BEGIN EXERCISE INPUT

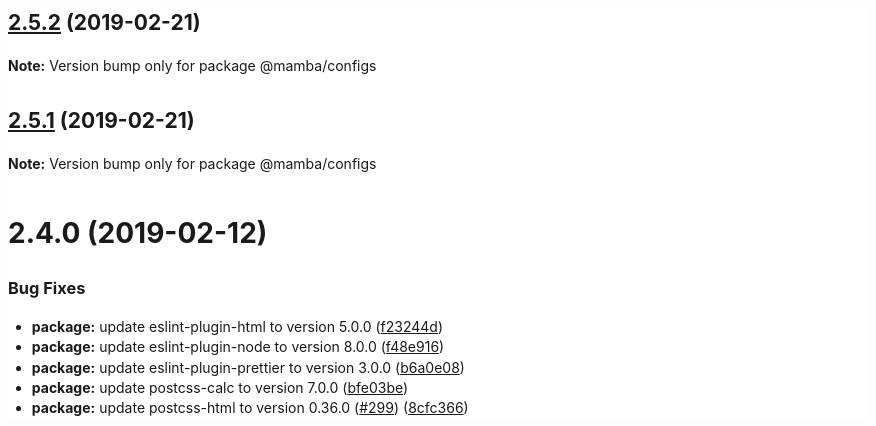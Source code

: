 



## [2.5.2](https://github.com/stone-payments/pos-mamba-sdk/compare/v2.4.1...v2.5.2) (2019-02-21)

**Note:** Version bump only for package @mamba/configs





## [2.5.1](https://github.com/stone-payments/pos-mamba-sdk/compare/v2.4.1...v2.5.1) (2019-02-21)

**Note:** Version bump only for package @mamba/configs





# 2.4.0 (2019-02-12)


### Bug Fixes

* **package:** update eslint-plugin-html to version 5.0.0 ([f23244d](https://github.com/stone-payments/pos-mamba-sdk/commit/f23244d))
* **package:** update eslint-plugin-node to version 8.0.0 ([f48e916](https://github.com/stone-payments/pos-mamba-sdk/commit/f48e916))
* **package:** update eslint-plugin-prettier to version 3.0.0 ([b6a0e08](https://github.com/stone-payments/pos-mamba-sdk/commit/b6a0e08))
* **package:** update postcss-calc to version 7.0.0 ([bfe03be](https://github.com/stone-payments/pos-mamba-sdk/commit/bfe03be))
* **package:** update postcss-html to version 0.36.0 ([#299](https://github.com/stone-payments/pos-mamba-sdk/issues/299)) ([8cfc366](https://github.com/stone-payments/pos-mamba-sdk/commit/8cfc366))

END EXERCISE INPUT

● **EXERCISE GOAL**
Only the lines above from the one with "update eslint-plugin-html to" through the one with "update postcss-calc to" should be duplicated, character for character.

● **COMPLETED TASK**
* **package:** update eslint-plugin-html to version 5.0.0 ([f23244d](https://github.com/stone-payments/pos-mamba-sdk/commit/f23244d))
* **package:** update eslint-plugin-node to version 8.0.0 ([f48e916](https://github.com/stone-payments/pos-mamba-sdk/commit/f48e916))
* **package:** update eslint-plugin-prettier to version 3.0.0 ([b6a0e08](https://github.com/stone-payments/pos-mamba-sdk/commit/b6a0e08))
* **package:** update postcss-calc to version 7.0.0 ([bfe03be](https://github.com/stone-payments/pos-mamba-sdk/commit/bfe03be))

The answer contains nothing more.